Als Leitsymptome einer vaginalen Pilzinfektion gelten starker Juckreiz der Vulva sowie weisser Ausfluss aus der Scheide. Auch Schmerzen beim Geschlechtsverkehr und beim Wasserlassen können auftreten.

Intimhygiene – Grundlage der Prävention

Im Fall einer Pilzinfektion sind antifungale Medikamente das Mittel der Wahl. Zahlreiche Studien haben die Wirksamkeit von Azol-Derivaten zur Behandlung von Pilzinfektionen bestätigt. Azol-Derivate umfassen Econazol, Fluconazol und Fenticonazol. Ein weiteres Mittel gegen Candidiasis ist Nystatin. Als Grundlage zur Prävention gilt jedoch die entsprechende Intimhygiene.

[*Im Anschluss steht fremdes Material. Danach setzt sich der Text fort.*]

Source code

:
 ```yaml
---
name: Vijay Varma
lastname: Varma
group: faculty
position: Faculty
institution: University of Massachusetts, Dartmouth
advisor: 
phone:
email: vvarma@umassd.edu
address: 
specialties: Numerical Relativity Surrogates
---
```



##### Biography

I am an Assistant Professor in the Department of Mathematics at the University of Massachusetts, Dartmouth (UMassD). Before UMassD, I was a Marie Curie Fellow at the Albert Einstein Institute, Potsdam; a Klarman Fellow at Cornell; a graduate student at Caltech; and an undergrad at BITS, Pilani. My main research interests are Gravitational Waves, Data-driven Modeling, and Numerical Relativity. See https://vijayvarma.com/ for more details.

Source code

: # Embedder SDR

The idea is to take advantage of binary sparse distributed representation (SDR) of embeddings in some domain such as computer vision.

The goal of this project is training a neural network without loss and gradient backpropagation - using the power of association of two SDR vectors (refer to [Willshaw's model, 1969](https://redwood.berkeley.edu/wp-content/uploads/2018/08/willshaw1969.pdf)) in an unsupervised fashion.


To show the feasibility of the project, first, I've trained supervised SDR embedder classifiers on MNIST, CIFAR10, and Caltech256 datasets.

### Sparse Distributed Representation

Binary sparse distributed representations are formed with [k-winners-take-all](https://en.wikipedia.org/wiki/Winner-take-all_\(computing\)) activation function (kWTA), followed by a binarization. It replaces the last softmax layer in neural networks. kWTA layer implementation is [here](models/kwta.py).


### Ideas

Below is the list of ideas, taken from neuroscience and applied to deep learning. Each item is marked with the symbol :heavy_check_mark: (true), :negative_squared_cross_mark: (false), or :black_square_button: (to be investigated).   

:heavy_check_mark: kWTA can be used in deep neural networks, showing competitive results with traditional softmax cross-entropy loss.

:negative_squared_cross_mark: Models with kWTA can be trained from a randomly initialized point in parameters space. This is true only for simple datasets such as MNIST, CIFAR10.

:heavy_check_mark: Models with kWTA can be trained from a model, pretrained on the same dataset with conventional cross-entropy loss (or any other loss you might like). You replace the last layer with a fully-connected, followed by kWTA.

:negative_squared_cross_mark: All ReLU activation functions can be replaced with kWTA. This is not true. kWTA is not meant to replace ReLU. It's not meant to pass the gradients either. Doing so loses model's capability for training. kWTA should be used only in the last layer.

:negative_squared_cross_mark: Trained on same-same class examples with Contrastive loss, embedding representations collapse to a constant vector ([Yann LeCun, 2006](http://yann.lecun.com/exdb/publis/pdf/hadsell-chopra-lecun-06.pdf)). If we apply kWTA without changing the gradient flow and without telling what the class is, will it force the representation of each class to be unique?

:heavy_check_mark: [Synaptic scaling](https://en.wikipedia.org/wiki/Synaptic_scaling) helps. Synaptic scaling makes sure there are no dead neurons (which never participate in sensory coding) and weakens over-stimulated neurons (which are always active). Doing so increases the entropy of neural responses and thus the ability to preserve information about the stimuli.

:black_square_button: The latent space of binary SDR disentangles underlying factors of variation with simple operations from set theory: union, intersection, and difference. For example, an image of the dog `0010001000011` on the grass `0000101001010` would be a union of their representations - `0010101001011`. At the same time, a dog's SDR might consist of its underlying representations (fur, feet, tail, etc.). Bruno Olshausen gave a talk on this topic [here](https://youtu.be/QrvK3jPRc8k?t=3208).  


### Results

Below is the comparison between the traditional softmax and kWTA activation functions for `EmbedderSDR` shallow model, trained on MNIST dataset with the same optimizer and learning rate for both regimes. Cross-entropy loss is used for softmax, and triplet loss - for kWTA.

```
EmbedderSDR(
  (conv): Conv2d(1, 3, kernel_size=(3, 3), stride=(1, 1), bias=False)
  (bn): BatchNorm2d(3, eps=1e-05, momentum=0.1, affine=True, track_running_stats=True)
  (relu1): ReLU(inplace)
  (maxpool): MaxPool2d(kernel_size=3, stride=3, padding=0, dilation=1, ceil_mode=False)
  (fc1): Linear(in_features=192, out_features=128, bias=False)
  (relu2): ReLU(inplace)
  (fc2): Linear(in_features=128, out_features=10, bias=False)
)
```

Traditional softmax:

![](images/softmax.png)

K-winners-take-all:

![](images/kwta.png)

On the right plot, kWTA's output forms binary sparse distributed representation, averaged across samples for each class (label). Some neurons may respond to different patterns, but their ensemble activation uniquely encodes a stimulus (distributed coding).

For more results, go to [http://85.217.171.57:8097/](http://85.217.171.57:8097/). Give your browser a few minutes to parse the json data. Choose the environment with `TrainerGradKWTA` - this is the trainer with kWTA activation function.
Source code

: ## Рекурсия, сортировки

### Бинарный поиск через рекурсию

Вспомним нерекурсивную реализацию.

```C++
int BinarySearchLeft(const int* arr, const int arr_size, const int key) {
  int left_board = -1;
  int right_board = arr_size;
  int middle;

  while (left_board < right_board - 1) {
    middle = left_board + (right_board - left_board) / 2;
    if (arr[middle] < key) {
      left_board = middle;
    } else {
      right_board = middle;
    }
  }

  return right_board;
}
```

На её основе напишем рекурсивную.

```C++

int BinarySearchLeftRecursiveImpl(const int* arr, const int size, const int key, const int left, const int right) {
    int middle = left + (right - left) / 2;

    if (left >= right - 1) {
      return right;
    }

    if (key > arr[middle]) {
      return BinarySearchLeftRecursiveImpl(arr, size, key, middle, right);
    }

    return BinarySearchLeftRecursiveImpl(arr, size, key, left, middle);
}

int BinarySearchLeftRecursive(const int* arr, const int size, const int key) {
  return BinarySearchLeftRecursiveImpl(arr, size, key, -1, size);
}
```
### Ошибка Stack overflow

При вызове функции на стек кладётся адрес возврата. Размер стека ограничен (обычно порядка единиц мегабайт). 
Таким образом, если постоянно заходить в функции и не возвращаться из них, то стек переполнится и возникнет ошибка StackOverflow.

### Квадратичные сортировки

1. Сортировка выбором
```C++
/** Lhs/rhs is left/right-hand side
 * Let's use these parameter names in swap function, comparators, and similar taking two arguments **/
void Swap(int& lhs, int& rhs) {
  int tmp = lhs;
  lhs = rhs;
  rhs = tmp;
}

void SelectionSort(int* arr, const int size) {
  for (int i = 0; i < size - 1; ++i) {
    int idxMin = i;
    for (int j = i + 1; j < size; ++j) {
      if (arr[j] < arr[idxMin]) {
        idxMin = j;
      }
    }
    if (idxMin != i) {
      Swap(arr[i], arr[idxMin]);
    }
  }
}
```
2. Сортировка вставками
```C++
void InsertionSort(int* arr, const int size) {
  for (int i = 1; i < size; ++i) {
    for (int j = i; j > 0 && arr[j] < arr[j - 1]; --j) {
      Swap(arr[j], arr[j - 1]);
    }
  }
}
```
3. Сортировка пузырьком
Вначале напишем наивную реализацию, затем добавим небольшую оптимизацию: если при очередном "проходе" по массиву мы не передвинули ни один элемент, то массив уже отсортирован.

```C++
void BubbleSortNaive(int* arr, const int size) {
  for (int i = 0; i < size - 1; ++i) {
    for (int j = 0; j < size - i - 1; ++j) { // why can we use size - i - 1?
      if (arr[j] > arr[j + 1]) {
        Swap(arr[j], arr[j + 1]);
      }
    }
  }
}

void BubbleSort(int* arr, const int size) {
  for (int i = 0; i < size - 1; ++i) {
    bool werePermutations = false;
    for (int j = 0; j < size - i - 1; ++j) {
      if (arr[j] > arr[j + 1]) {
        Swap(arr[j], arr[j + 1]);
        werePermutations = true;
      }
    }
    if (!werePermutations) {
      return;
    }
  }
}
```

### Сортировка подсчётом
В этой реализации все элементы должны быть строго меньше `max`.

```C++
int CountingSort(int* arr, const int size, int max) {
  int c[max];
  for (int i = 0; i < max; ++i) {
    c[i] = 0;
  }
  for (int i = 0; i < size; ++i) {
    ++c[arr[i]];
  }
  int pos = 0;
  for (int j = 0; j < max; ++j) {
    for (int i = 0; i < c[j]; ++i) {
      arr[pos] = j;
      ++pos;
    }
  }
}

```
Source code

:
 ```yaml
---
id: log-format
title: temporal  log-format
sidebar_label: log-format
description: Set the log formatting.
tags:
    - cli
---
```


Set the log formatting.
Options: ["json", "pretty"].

Frauen mit erhöhter Anfälligkeit sollten ihren Intimbereich daher am besten lediglich mit Wasser und speziellen Intimpflegeprodukten mit einem pH-Wert von 5,5 verwenden. Auch das Tragen von atmungsaktiver Unterwäsche ist eine wirkungsvolle Massnahme zur Vorbeugung. So wird übermässiges Schwitzen im Intimbereich verhindert, während künstliche Materialien zu einem feuchten Milieu führen und damit eine Infektion begünstigen können.

Auch Handtücher gilt es spätestens nach zwei bis drei Tagen zu wechseln. Beim Besuch im Schwimmbad sollte man nicht zu lange mit dem Badeanzug auf dem Handtuch sitzen, weil Erreger in der nassen Umgebung länger überleben können.



Während einer Reise sind Feuchttücher für die Intimpflege ideal. Sie ermöglichen die schnelle und effiziente Erfrischung der Intimzone und schützen vor Pilz- oder bakteriellen Infektionen. Oft sind die Produkte mit Kamillenextrakt angereichert, der gereizte Haut gleichzeitig beruhigt.

Auch mit der Wahl der Waschmittel sollte man sich auseinandersetzen: Hier werden hypoallergene Produkte ohne Duftstoffe empfohlen. Zusätzlich ist der prophylaktische Einsatz von gynäkologischen Probiotika möglich, die für eine ausgewogene vaginale Bakterienflora sorgen. Studien haben nachgewiesen, dass orale Präparate mit Milchsäurebakterien die Vaginalflora wiederherstellen können.